Mary Keenan is currently exploring the idea of running for Alex Hunter's job in the year 2000. But the current DA's top sexual-assault prosecutor won't find much support from the former SANE team.
Keenan insists that center director Judy Houchins resigned voluntarily. After intense questioning by the board, she adds, Houchins was asked if she wanted to stay on and responded in the negative: "She handed us a written resignation. We had not even discussed whether there would be a resignation, whether we would accept one or not."

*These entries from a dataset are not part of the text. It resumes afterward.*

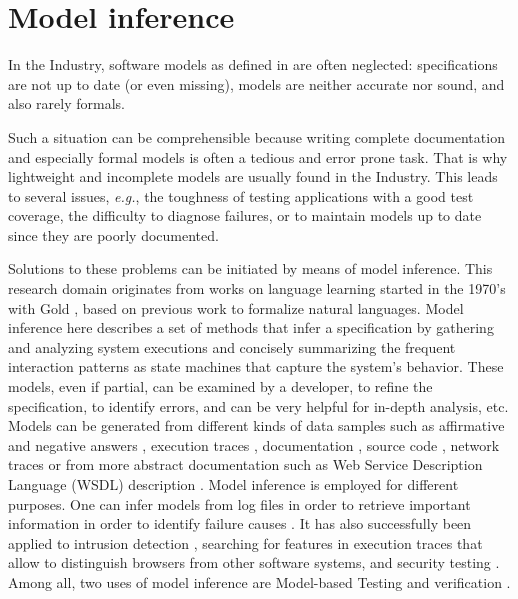\section{Model inference}
\label{sec:related:modelinf}

In the Industry, software models as defined in
 are
often neglected: specifications are not up to date (or even
missing), models are neither accurate nor sound, and also rarely
formals.

Such a situation can be comprehensible because writing complete
documentation and especially formal models is often a tedious and
error prone task. That is why lightweight and incomplete models
are usually found in the Industry. This leads to several issues,
\emph{e.g.}, the toughness of testing applications with a good test
coverage, the difficulty to diagnose failures, or to maintain
models up to date since they are poorly documented.

Solutions to these problems can be initiated by means of model
inference. This research domain originates from works on language
learning started in the 1970's with Gold \cite{Gold1978302}, based
on previous work to formalize natural languages. Model inference
here describes a set of methods that infer a specification by
gathering and analyzing system executions and concisely
summarizing the frequent interaction patterns as state machines
that capture the system's behavior. These models, even if
partial, can be examined by a developer, to refine the
specification, to identify errors, and can be very helpful for
in-depth analysis, etc. Models can be generated from different
kinds of data samples such as affirmative and negative answers
\cite{Angluin198787}, execution traces
\cite{Krka:2010:UDE:1810295.1810324}, documentation
\cite{ZhongZXM11}, source code
\cite{Salah05scenariographer,Pradel:2009}, network traces
\cite{6079839} or from more abstract documentation such as Web
Service Description Language (WSDL)
description \cite{Bertolino:2009:ASB:1595696.1595719}. Model
inference is employed for different purposes. One can infer
models from log files in order to retrieve important information
in order to identify failure causes \cite{4700316}. It has also
successfully been applied to intrusion detection \cite{debar00},
searching for features in execution traces that allow to
distinguish browsers from other software systems, and security
testing \cite{Groz2012}. Among all, two uses of model inference
are Model-based Testing
\cite{Lorenzoli2008,tap2011,MobiGUITARIEEESoftware2014} and
verification \cite{Ammons:2002:MS:565816.503275,groz2008modular}.

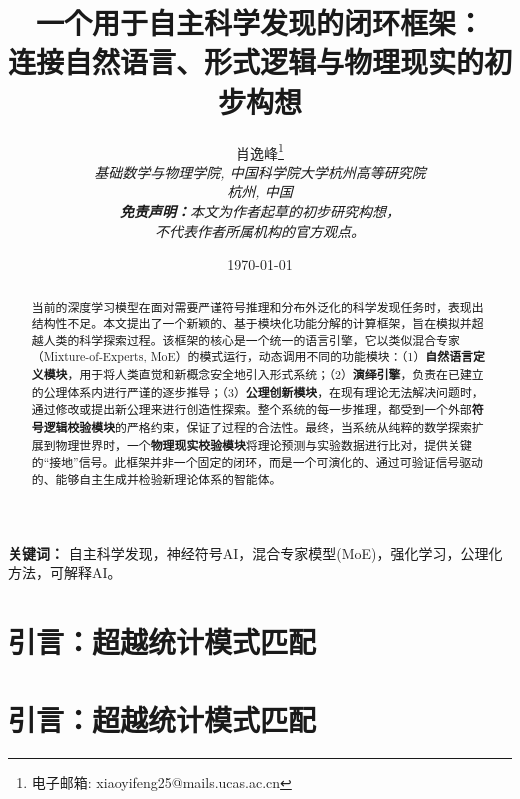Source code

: \documentclass[11pt, a4paper]{article}
\begin{document}
	
	\title{\textbf{一个用于自主科学发现的闭环框架：\\连接自然语言、形式逻辑与物理现实的初步构想}}
	\author{
		肖逸峰\thanks{电子邮箱: xiaoyifeng25@mails.ucas.ac.cn} \\
		\textit{\small 基础数学与物理学院, 中国科学院大学杭州高等研究院}\\
		\textit{\small 杭州, 中国}\\
		\vspace{1em}
		\textit{\small \textbf{免责声明：}本文为作者起草的初步研究构想，} \\
		\textit{\small 不代表作者所属机构的官方观点。}
	}
	\date{\today} %
	
	\maketitle %
	
\begin{abstract}
	当前的深度学习模型在面对需要严谨符号推理和分布外泛化的科学发现任务时，表现出结构性不足。本文提出了一个新颖的、基于模块化功能分解的计算框架，旨在模拟并超越人类的科学探索过程。该框架的核心是一个统一的语言引擎，它以类似混合专家（Mixture-of-Experts, MoE）的模式运行，动态调用不同的功能模块：（1）\textbf{自然语言定义模块}，用于将人类直觉和新概念安全地引入形式系统；（2）\textbf{演绎引擎}，负责在已建立的公理体系内进行严谨的逐步推导；（3）\textbf{公理创新模块}，在现有理论无法解决问题时，通过修改或提出新公理来进行创造性探索。整个系统的每一步推理，都受到一个外部\textbf{符号逻辑校验模块}的严格约束，保证了过程的合法性。最终，当系统从纯粹的数学探索扩展到物理世界时，一个\textbf{物理现实校验模块}将理论预测与实验数据进行比对，提供关键的“接地”信号。此框架并非一个固定的闭环，而是一个可演化的、通过可验证信号驱动的、能够自主生成并检验新理论体系的智能体。
\end{abstract}

\noindent\textbf{关键词：} 自主科学发现，神经符号AI，混合专家模型(MoE)，强化学习，公理化方法，可解释AI。

\vspace{2em}


\section{引言：超越统计模式匹配}

\section{引言：超越统计模式匹配}
\end{document}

Although both Houchins and her attorney declined to speak with Westword, the SANE nurses believe she was pressured into resigning. The board only began discussing the possibility of her staying on, they say, after she retained an attorney.
Mallard says the DA's office, along with the Rape Crisis Center and the Child and Family Advocacy Center, is committed to bringing the SANE program back, possibly under the aegis of a local hospital. Cory Hilser, the one SANE nurse who did not resign, is coordinating the effort, she adds. (Hilser did not return Westword's calls.)
"I feel sad when I think about how much time and energy I've put into this program to just say goodbye and walk away from it," says Marilyn Gandolph, another of the SANE nurses. "But we all have our integrity to maintain. We all have licenses we'd like to keep. Until there are changes in the DA's office, I don't see how the SANE program could come back."
"Everybody looked into their hearts," says Kimball, "and realized, this is it. This program is just blown."